So from the below, it looks like he has 2 car notes?  I am starting to see why the mortgage banker may be a little frustrated.  She's probably having some issues with the big picture getting only bits and pieces of info.

 

I don't mean it to sound negative, but people have to want to be helped.  He came to you, you came here. You get cpa's, mortgage bankers, and other experts willing to help (for free)  if you will furnish all the information. It still is a struggle to get good info from him.  You say he doesn't have anyone in his life for guidance. You're there, we're all here and yet we're still getting dribs and drabs of the picture.

 


@Shellie wrote:

While I really appreciate the help here I do feel that some of these answers are a touch on the negative side in relation to his "interest in getting help" and "home buying for dummies".  I'm sure they aren't meant in malice but they do come off a little on the offensive side.

 

He is a young man with not much other guidance.  He is reaching out for help by asking questions.  He may not be asking the right question or asking the right person but he is reaching out for help.  That's why we all end up here.  He came to me and I came to you all. No one has all these answers until the questions arise.  Those of you who are vastly educated in the process didn't start out there.  You have all educated yourselves by some means.  Be it schooling, going thru the process, self educating, researching your own questions etc.  I ask that you think about this before you pass judgement by making comments implying his lack of knowledge and/or determination. -rant over-

 

Unfortunately, I don't have all the number in this scenario.  I know that both the CareCredit and his store card both had a $0 balance.  He made a small $20 purchase on the store card.  He has already taken the money from his 401k, just waiting on the check to my understanding.  This isn't a constant conversation between the two of us.  If someone has a list of questions they would like me to ask him I would be happy to do so and report back here with the answers.  

 

I know he has other stuff on his credit but in reality isn't stuff he pays.  He carries the note on a car for a friend but that friend pays for it.  I know that doesn't matter on paper tho.  


 

Message 11 of 14
Contributor

Re: Don't even know what to call this question...DTI issue maybe?

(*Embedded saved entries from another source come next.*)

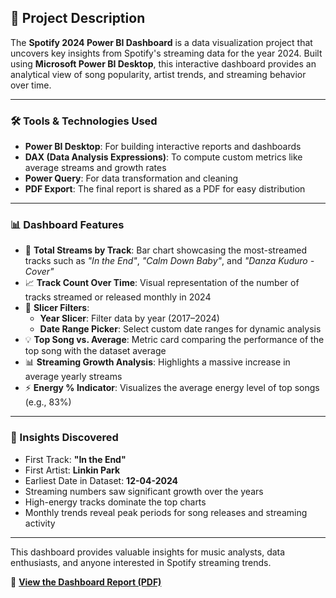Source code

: ## 📘 Project Description

The **Spotify 2024 Power BI Dashboard** is a data visualization project that uncovers key insights from Spotify's streaming data for the year 2024. Built using **Microsoft Power BI Desktop**, this interactive dashboard provides an analytical view of song popularity, artist trends, and streaming behavior over time.

---

### 🛠 Tools & Technologies Used

- **Power BI Desktop**: For building interactive reports and dashboards
- **DAX (Data Analysis Expressions)**: To compute custom metrics like average streams and growth rates
- **Power Query**: For data transformation and cleaning
- **PDF Export**: The final report is shared as a PDF for easy distribution

---

### 📊 Dashboard Features

- 🎵 **Total Streams by Track**: Bar chart showcasing the most-streamed tracks such as *"In the End"*, *"Calm Down Baby"*, and *"Danza Kuduro - Cover"*
- 📈 **Track Count Over Time**: Visual representation of the number of tracks streamed or released monthly in 2024
- 🧭 **Slicer Filters**:
  - **Year Slicer**: Filter data by year (2017–2024)
  - **Date Range Picker**: Select custom date ranges for dynamic analysis
- 💡 **Top Song vs. Average**: Metric card comparing the performance of the top song with the dataset average
- 📊 **Streaming Growth Analysis**: Highlights a massive increase in average yearly streams
- ⚡ **Energy % Indicator**: Visualizes the average energy level of top songs (e.g., 83%)

---

### 🎯 Insights Discovered

- First Track: **"In the End"**
- First Artist: **Linkin Park**
- Earliest Date in Dataset: **12-04-2024**
- Streaming numbers saw significant growth over the years
- High-energy tracks dominate the top charts
- Monthly trends reveal peak periods for song releases and streaming activity

---

This dashboard provides valuable insights for music analysts, data enthusiasts, and anyone interested in Spotify streaming trends.

📄 **[View the Dashboard Report (PDF)](https://github.com/mahimayadav97/Spotify-Dashboard/blob/main/Spotify%202024%20Dashboard.pdf)**
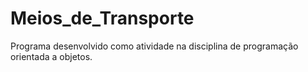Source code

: # Meios_de_Transporte
Programa desenvolvido como atividade na disciplina de programação orientada a objetos.
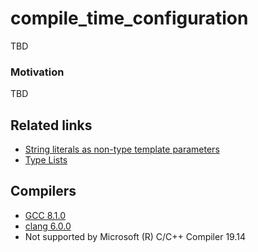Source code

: # compile_time_configuration
TBD

### Motivation
TBD

## Related links
* [String literals as non-type template parameters](https://github.com/nikolaAV/skeleton/tree/master/literal_string_type)
* [Type Lists](https://github.com/nikolaAV/skeleton/tree/master/type_list) 

## Compilers
* [GCC 8.1.0](https://wandbox.org/)
* [clang 6.0.0](https://wandbox.org/)
* Not supported by Microsoft (R) C/C++ Compiler 19.14 
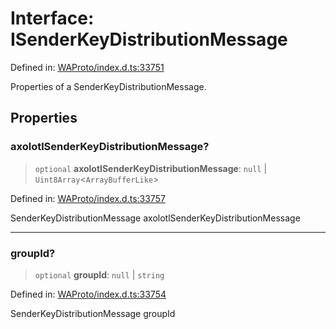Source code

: # Interface: ISenderKeyDistributionMessage

Defined in: [WAProto/index.d.ts:33751](https://github.com/Fokusdotid/bail/blob/c004679536d41fcf32da31cecf70d3991dfa31b5/WAProto/index.d.ts#L33751)

Properties of a SenderKeyDistributionMessage.

## Properties

### axolotlSenderKeyDistributionMessage?

> `optional` **axolotlSenderKeyDistributionMessage**: `null` \| `Uint8Array`\<`ArrayBufferLike`\>

Defined in: [WAProto/index.d.ts:33757](https://github.com/Fokusdotid/bail/blob/c004679536d41fcf32da31cecf70d3991dfa31b5/WAProto/index.d.ts#L33757)

SenderKeyDistributionMessage axolotlSenderKeyDistributionMessage

***

### groupId?

> `optional` **groupId**: `null` \| `string`

Defined in: [WAProto/index.d.ts:33754](https://github.com/Fokusdotid/bail/blob/c004679536d41fcf32da31cecf70d3991dfa31b5/WAProto/index.d.ts#L33754)

SenderKeyDistributionMessage groupId
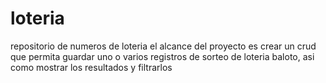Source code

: # loteria
repositorio de numeros de loteria
el alcance del proyecto es crear un crud que permita guardar uno o varios registros de sorteo de loteria baloto, asi como mostrar los resultados y filtrarlos

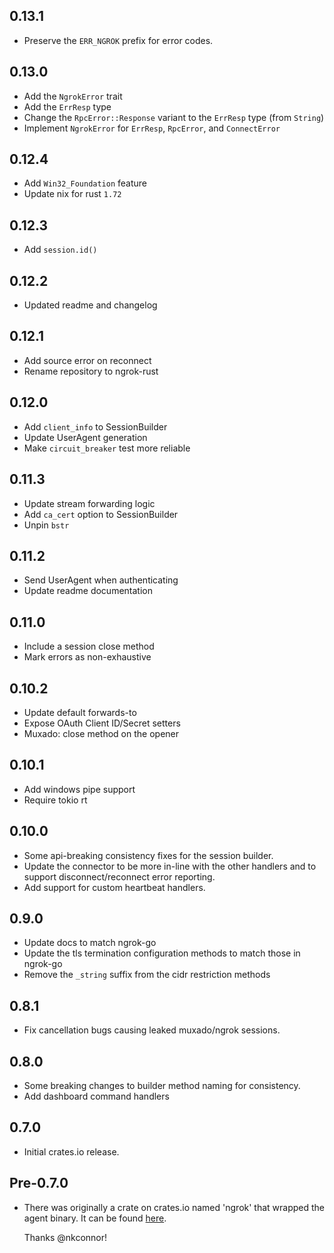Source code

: ## 0.13.1

- Preserve the `ERR_NGROK` prefix for error codes.

## 0.13.0

- Add the `NgrokError` trait
- Add the `ErrResp` type
- Change the `RpcError::Response` variant to the `ErrResp` type (from `String`)
- Implement `NgrokError` for `ErrResp`, `RpcError`, and `ConnectError`

## 0.12.4

- Add `Win32_Foundation` feature
- Update nix for rust `1.72`

## 0.12.3

- Add `session.id()`

## 0.12.2

- Updated readme and changelog

## 0.12.1

- Add source error on reconnect
- Rename repository to ngrok-rust

## 0.12.0

- Add `client_info` to SessionBuilder
- Update UserAgent generation
- Make `circuit_breaker` test more reliable

## 0.11.3

- Update stream forwarding logic
- Add `ca_cert` option to SessionBuilder
- Unpin `bstr`

## 0.11.2

- Send UserAgent when authenticating
- Update readme documentation

## 0.11.0

- Include a session close method
- Mark errors as non-exhaustive

## 0.10.2

- Update default forwards-to
- Expose OAuth Client ID/Secret setters
- Muxado: close method on the opener

## 0.10.1

- Add windows pipe support
- Require tokio rt

## 0.10.0

- Some api-breaking consistency fixes for the session builder.
- Update the connector to be more in-line with the other handlers and to support
  disconnect/reconnect error reporting.
- Add support for custom heartbeat handlers.

## 0.9.0

- Update docs to match ngrok-go
- Update the tls termination configuration methods to match those in ngrok-go
- Remove the `_string` suffix from the cidr restriction methods

## 0.8.1

- Fix cancellation bugs causing leaked muxado/ngrok sessions.

## 0.8.0

- Some breaking changes to builder method naming for consistency.
- Add dashboard command handlers

## 0.7.0

- Initial crates.io release.

## Pre-0.7.0

- There was originally a crate on crates.io named 'ngrok' that wrapped the agent
  binary. It can be found [here](https://github.com/nkconnor/ngrok).

  Thanks @nkconnor!
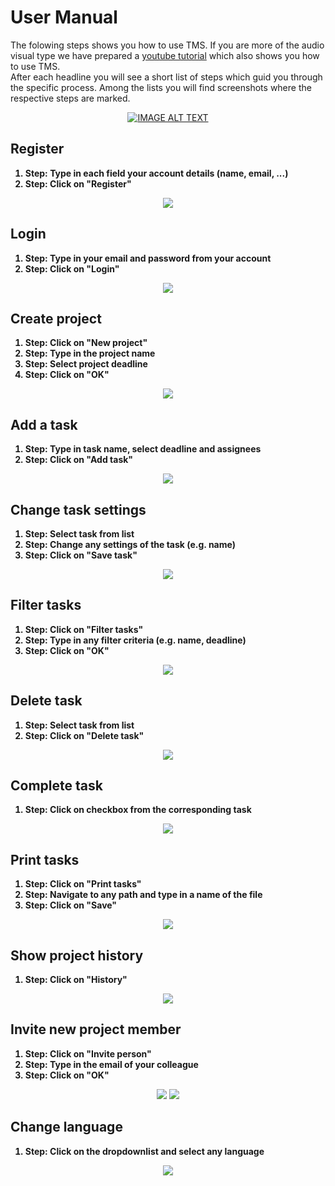 # User Manual
<p>
The folowing steps shows you how to use TMS. If you are more of the audio visual type we have prepared a <a href="https://www.youtube.com/watch?v=C0DPdy98e4c">youtube tutorial</a> which also shows you how to use TMS.</br>
After each headline you will see a short list of steps which guid you through the specific process. Among the lists you will find screenshots where the respective steps are marked.
</p>
<div align="center">
  <a href="https://www.youtube.com/watch?v=C0DPdy98e4c"><img src="https://img.youtube.com/vi/C0DPdy98e4c/0.jpg" alt="IMAGE ALT TEXT"></a>
</div>

## Register
<b>
<ol>
  <li>Step: <span style="font-weight: bold">Type in each field your account details (name, email, ...)</span></li>
  <li>Step: Click on "Register"</li>
</ol>
</b>
<div align="center">
<img src="https://github.com/MichiFrech/TMS/blob/master/User%20Manual/Pictures/Register.PNG"></img>
</div>

## Login
<b>
<ol>
  <li>Step: Type in your email and password from your account</li>
  <li>Step: Click on "Login"</li>
</ol>
</b>
<div align="center">
<img src="https://github.com/MichiFrech/TMS/blob/master/User%20Manual/Pictures/Login.PNG"></img>
</div>

## Create project
<b>
<ol>
  <li>Step: Click on "New project"</li>
  <li>Step: Type in the project name</li>
  <li>Step: Select project deadline</li>
  <li>Step: Click on "OK"</li>
</ol>
</b>
<div align="center">
<img src="https://github.com/MichiFrech/TMS/blob/master/User%20Manual/Pictures/CreateProject.PNG"></img>
</div>

## Add a task
<b>
<ol>
  <li>Step: Type in task name, select deadline and assignees</li>
  <li>Step: Click on "Add task"</li>
</ol>
</b>
<div align="center">
<img src="https://github.com/MichiFrech/TMS/blob/master/User%20Manual/Pictures/AddTask.PNG"></img>
</div>

## Change task settings
<b>
<ol>
  <li>Step: Select task from list</li>
  <li>Step: Change any settings of the task (e.g. name)</li>
  <li>Step: Click on "Save task"</li>
</ol>
</b>
<div align="center">
<img src="https://github.com/MichiFrech/TMS/blob/master/User%20Manual/Pictures/SettingsTask.PNG"></img>
</div>

## Filter tasks
<b>
<ol>
  <li>Step: Click on "Filter tasks"</li>
  <li>Step: Type in any filter criteria (e.g. name, deadline)</li>
  <li>Step: Click on "OK"</li>
</ol>
</b>
<div align="center">
<img src="https://github.com/MichiFrech/TMS/blob/master/User%20Manual/Pictures/FilterTasks.PNG"></img>
</div>

## Delete task
<b>
<ol>
  <li>Step: Select task from list</li>
  <li>Step: Click on "Delete task"</li>
</ol>
</b>
<div align="center">
<img src="https://github.com/MichiFrech/TMS/blob/master/User%20Manual/Pictures/DeleteTask.PNG"></img>
</div>

## Complete task
<b>
<ol>
  <li>Step: Click on checkbox from the corresponding task</li>
</ol>
</b>
<div align="center">
<img src="https://github.com/MichiFrech/TMS/blob/master/User%20Manual/Pictures/CompleteTask.PNG"></img>
</div>

## Print tasks
<b>
<ol>
  <li>Step: Click on "Print tasks"</li>
  <li>Step: Navigate to any path and type in a name of the file</li>
  <li>Step: Click on "Save"</li>
</ol>
</b>
<div align="center">
<img src="https://github.com/MichiFrech/TMS/blob/master/User%20Manual/Pictures/PrintTask.PNG"></img>
</div>

## Show project history
<b>
<ol>
  <li>Step: Click on "History"</li>
</ol>
</b>
<div align="center">
<img src="https://github.com/MichiFrech/TMS/blob/master/User%20Manual/Pictures/ShowHistory.PNG"></img>
</div>

## Invite new project member
<b>
<ol>
  <li>Step: Click on "Invite person"</li>
  <li>Step: Type in the email of your colleague</li>
  <li>Step: Click on "OK"</li>
</ol>
</b>
<div align="center">
<img src="https://github.com/MichiFrech/TMS/blob/master/User%20Manual/Pictures/Invite1.PNG"></img>
<img src="https://github.com/MichiFrech/TMS/blob/master/User%20Manual/Pictures/Invite2.PNG"></img>
</div>

## Change language
<b>
<ol>
  <li>Step: Click on the dropdownlist and select any language</li>
</ol>
</b>
<div align="center">
<img src="https://github.com/MichiFrech/TMS/blob/master/User%20Manual/Pictures/ChangeLang.PNG"></img>
</div>
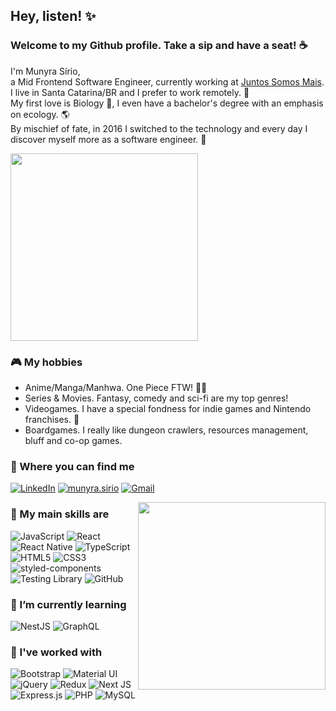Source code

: ## Hey, listen! :sparkles:	

### Welcome to my Github profile. Take a sip and have a seat! ☕

I'm Munyra Sírio, </br>
a Mid Frontend Software Engineer, currently working at <a href='http://github.com/juntossomosmais' title='JuntosSomosMais'>Juntos Somos Mais</a>. </br>
I live in Santa Catarina/BR and I prefer to work remotely. 🔌</br>
My first love is Biology 🌄, I even have a bachelor's degree with an emphasis on ecology. 🌎</br>
By mischief of fate, in 2016 I switched to the technology and every day I discover myself more as a software engineer. 💜

<a target='_blank' href='https://spotify-github-profile.vercel.app/api/view?uid=22nkuwd7rvjiurlui54be453a&redirect=true' title='Open on Spotify'>
<img width='300em' src="https://spotify-github-profile.vercel.app/api/view?uid=22nkuwd7rvjiurlui54be453a&cover_image=true&theme=natemoo-re&background_color=373434&interchange=true&bar_color=89418b&bar_color_cover=false"/>
</a>

### 🎮 My hobbies
- Anime/Manga/Manhwa. One Piece FTW! 🏴‍☠️
- Series & Movies. Fantasy, comedy and sci-fi are my top genres!
- Videogames. I have a special fondness for indie games and Nintendo franchises. 💜
- Boardgames. I really like dungeon crawlers, resources management, bluff and co-op games.

### 🤙 Where you can find me
<a target='_blank' href='https://www.linkedin.com/in/munyrassirio/' title='LinkedIn'><img src='https://img.shields.io/badge/LinkedIn-0077B5?style=for-the-badge&logo=linkedin&logoColor=white' alt='LinkedIn'></a>
<a target='_blank' href='https://www.instagram.com/munyra.sirio/' title='Instagram'><img src='https://img.shields.io/badge/Instagram-E4405F.svg?style=for-the-badge&logo=Instagram&logoColor=white' alt='munyra.sirio'></a>
<a target='_blank' href="mailto:munyrasirio@gmail.com"><img src="https://img.shields.io/badge/Gmail-D14836?style=for-the-badge&logo=gmail&logoColor=white" alt="Gmail"></a>

<img align="right" width='300em' src="https://github-readme-stats.vercel.app/api/top-langs/?username=munyrasirio&layout=compact&langs_count=8&theme=synthwave" />

### 🚀 My main skills are
![JavaScript](https://img.shields.io/badge/-JavaScript-323330?style=for-the-badge&logo=javascript&logoColor=F7DF1E)
![React](https://img.shields.io/badge/-React-323330?style=for-the-badge&logo=react&logoColor=61DAFB)
![React Native](https://img.shields.io/badge/-React%20Native-323330?style=for-the-badge&logo=react&logoColor=61DAFB)
![TypeScript](https://img.shields.io/badge/-TypeScript-3178C6?style=for-the-badge&logo=typescript&logoColor=white)
![HTML5](https://img.shields.io/badge/-HTML5-E34F26?style=for-the-badge&logo=html5&logoColor=white)
![CSS3](https://img.shields.io/badge/-CSS3-1572B6?style=for-the-badge&logo=css3&logoColor=white)
![styled-components](https://img.shields.io/badge/-styled--components-DB7093?style=for-the-badge&logoColor=white")
![Testing Library](https://img.shields.io/badge/-Testing%20Library-E33332?style=for-the-badge&logo=testing-library&logoColor=white)
![GitHub](https://img.shields.io/badge/github-121011?style=for-the-badge&logo=github&logoColor=white)



### 🌱 I’m currently learning
![NestJS](https://img.shields.io/badge/NestJS-E0234E?style=for-the-badge&logo=nestjs&logoColor=white)
![GraphQL](https://img.shields.io/badge/-GraphQL-E10098?style=for-the-badge&logo=graphql)

### 🔎 I've worked with
![Bootstrap](https://img.shields.io/badge/bootstrap-%23563D7C.svg?style=for-the-badge&logo=bootstrap&logoColor=white)
![Material UI](https://img.shields.io/badge/materialui-%230081CB.svg?style=for-the-badge&logo=material-ui&logoColor=white)
![jQuery](https://img.shields.io/badge/jquery-%230769AD.svg?style=for-the-badge&logo=jquery&logoColor=white)
![Redux](https://img.shields.io/badge/redux-%23593d88.svg?style=for-the-badge&logo=redux&logoColor=white)
![Next JS](https://img.shields.io/badge/nextjs-%23000000.svg?style=for-the-badge&logo=next.js&logoColor=white)
![Express.js](https://img.shields.io/badge/Express.js-404d59?style=for-the-badge&logo=express&logoColor=61DAFB)
![PHP](https://img.shields.io/badge/PHP-777BB4?style=for-the-badge&logo=php&logoColor=white)
![MySQL](https://img.shields.io/badge/mysql-%2300f.svg?style=for-the-badge&logo=mysql&logoColor=white)

 
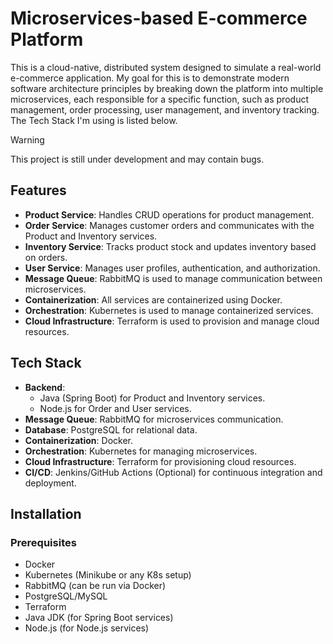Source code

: # Microservices-based E-commerce Platform

This is a cloud-native, distributed system designed to simulate a real-world e-commerce application. My goal for this is to demonstrate modern software architecture principles by breaking down the platform into multiple microservices, each responsible for a specific function, such as product management, order processing, user management, and inventory tracking. The Tech Stack I'm using is listed below. 

> [!WARNING] 
> This project is still under development and may contain bugs.


## Features
- **Product Service**: Handles CRUD operations for product management.
- **Order Service**: Manages customer orders and communicates with the Product and Inventory services.
- **Inventory Service**: Tracks product stock and updates inventory based on orders.
- **User Service**: Manages user profiles, authentication, and authorization.
- **Message Queue**: RabbitMQ is used to manage communication between microservices.
- **Containerization**: All services are containerized using Docker.
- **Orchestration**: Kubernetes is used to manage containerized services.
- **Cloud Infrastructure**: Terraform is used to provision and manage cloud resources.

## Tech Stack
- **Backend**: 
  - Java (Spring Boot) for Product and Inventory services.
  - Node.js for Order and User services.
- **Message Queue**: RabbitMQ for microservices communication.
- **Database**: PostgreSQL for relational data.
- **Containerization**: Docker.
- **Orchestration**: Kubernetes for managing microservices.
- **Cloud Infrastructure**: Terraform for provisioning cloud resources.
- **CI/CD**: Jenkins/GitHub Actions (Optional) for continuous integration and deployment.

## Installation

### Prerequisites
- Docker
- Kubernetes (Minikube or any K8s setup)
- RabbitMQ (can be run via Docker)
- PostgreSQL/MySQL
- Terraform
- Java JDK (for Spring Boot services)
- Node.js (for Node.js services)


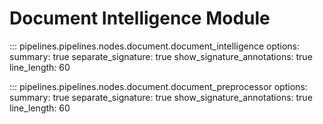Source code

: # Document Intelligence Module

::: pipelines.pipelines.nodes.document.document_intelligence
    options:
        summary: true
        separate_signature: true
        show_signature_annotations: true
        line_length: 60

::: pipelines.pipelines.nodes.document.document_preprocessor
    options:
        summary: true
        separate_signature: true
        show_signature_annotations: true
        line_length: 60
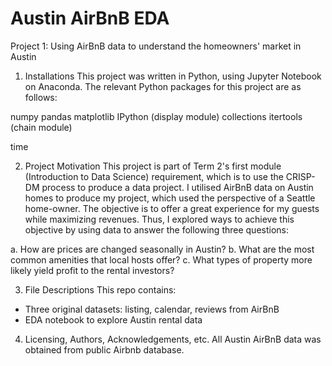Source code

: # Austin AirBnB EDA

Project 1: Using AirBnB data to understand the homeowners' market in Austin
1. Installations
This project was written in Python, using Jupyter Notebook on Anaconda. The relevant Python packages for this project are as follows:

numpy
pandas
matplotlib
IPython (display module)
collections
itertools (chain module)

time

2. Project Motivation
This project is part of Term 2's first module (Introduction to Data Science) requirement, which is to use the CRISP-DM process to produce a data project. I utilised AirBnB data on Austin homes to produce my project, which used the perspective of a Seattle home-owner. The objective is to offer a great experience for my guests while maximizing revenues. Thus, I explored ways to achieve this objective by using data to answer the following three questions:

a. How are prices are changed seasonally in Austin?
b. What are the most common amenities that local hosts offer?
c. What types of property more likely yield profit to the rental investors?

3. File Descriptions
This repo contains:
- Three original datasets: listing, calendar, reviews from AirBnB
- EDA notebook to explore Austin rental data

4. Licensing, Authors, Acknowledgements, etc.
All Austin AirBnB data was obtained from public Airbnb database.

I think there is clarification needed on the 401k. Did he take a distribution or a loan against his account? BIG difference...

 

He will only get hit with the 10% penalty if he took a distribution. With a loan he will be paying it back to himself, although it takes those funds out of the compounding of the total account. He will gain a little bit of that back by paying the interest on the loan. BUT it also will be needed to be factored into his DTI...brininging it back in focus for the LO.

 

I would certainly dump the co-signing of the note for his friend. This is factoring into his DTI and if the friend defaults, can ruin his credit FAST. Then he likely wouldn't have to sell his own truck. Tell the friend to have a family member co-sign if he needs to. I would NEVER ask a friend to co-sign on a loan for me...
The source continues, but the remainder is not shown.